Similar cases of gapjil have continuously decorated numerous pages on national newspapers. After repeated incidents of physical and mental abuse of graduate students by professors nationwide, Korean society is finally  sensing the severity of gapjil towards TAs. Both institutional and legal change are urgently required to protect South Korea’s future. 

In most cases, a TA’s workload is decided by their professors without any labor contracts. TAs have to write exam questions, grade tests and sometimes are even forced to take care of menial tasks for their professors, such as fetching water or changing the lights in the office. People say half jokingly that TAs are basically free private secretaries for professors. However, considering the amount of work they have to do, the money they receive is unrealistically meager. Even though the treatment graduate students receive from the school is clearly unfair, the strictly vertical hierarchy between the professors and the students has meant that they have been unable to directly combat this injustice.

The vertical hierarchy mostly derives from the professor's total control over the TAs’ degree. If a professor does not like a student, they can refuse to allow that student to receive their graduate degree. Graduate degrees are critical to the students’ future, considering the time, effort, and money they put into graduate school. Therefore, the students have no choice but to obey their orders. The professor, on the other hand, has the absolute power and can thus very easily take advantage of the students. Until now, legal and institutional protection for the students has been almost non-existent.

To stop the abuse of the TA system, it is most important to change the unfair power relationship. A relatively horizontal relationship can be achieved through legal and institutional protection for the students. A means for this arose on February 24 in the form of the first graduate student labor union. It is now the union’s job to actively publicize any exploitation of labor. Along with the labor union, more groups or non-profit organizations that specialize in the protection of graduate students are necessary. These organizations and the media should then work together to publicize the abuse of power that exists in universities.
 
For legal protection, labor contracts between TAs and their school are necessary along with a system that can monitor universities for human rights abuses in school. Furthermore, as the title “professor” carries the responsibility to teach and encourage students to improve, any faculty member that demonstrates inappropriate behavior should be strictly punished. In the past, numerous professors have been able to return to the podium with only light punishment after abusing their power. The lenient consequences have utterly failed to prevent professors from exploiting their students. Strict responses to and the active disclosure of violations of graduate student rights are more than necessary.

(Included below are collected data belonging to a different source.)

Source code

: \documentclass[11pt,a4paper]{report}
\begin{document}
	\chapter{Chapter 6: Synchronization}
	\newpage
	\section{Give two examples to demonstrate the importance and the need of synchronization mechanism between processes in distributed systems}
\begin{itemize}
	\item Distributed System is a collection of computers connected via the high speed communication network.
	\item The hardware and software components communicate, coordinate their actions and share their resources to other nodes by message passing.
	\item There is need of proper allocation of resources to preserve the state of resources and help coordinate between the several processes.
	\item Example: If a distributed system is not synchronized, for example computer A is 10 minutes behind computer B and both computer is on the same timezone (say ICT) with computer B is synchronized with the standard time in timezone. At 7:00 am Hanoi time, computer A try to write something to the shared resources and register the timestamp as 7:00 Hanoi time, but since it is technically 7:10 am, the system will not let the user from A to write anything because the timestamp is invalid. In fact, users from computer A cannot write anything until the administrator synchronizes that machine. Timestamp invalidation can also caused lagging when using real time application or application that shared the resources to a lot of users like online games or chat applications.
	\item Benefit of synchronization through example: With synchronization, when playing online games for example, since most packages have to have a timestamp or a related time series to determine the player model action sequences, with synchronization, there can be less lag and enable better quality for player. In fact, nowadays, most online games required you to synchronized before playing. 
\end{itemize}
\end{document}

Because of such problem, many graduate students are moving overseas to receive their degree. They all shake their heads when questioned about their research environment. It is an irony and a tragedy that students have to suffer from abusive behavior of their professors when they had registered for graduate school to receive professional education from a professional educator. Maybe Korea should focus more on protecting graduate student rights rather than investing more money in technological development.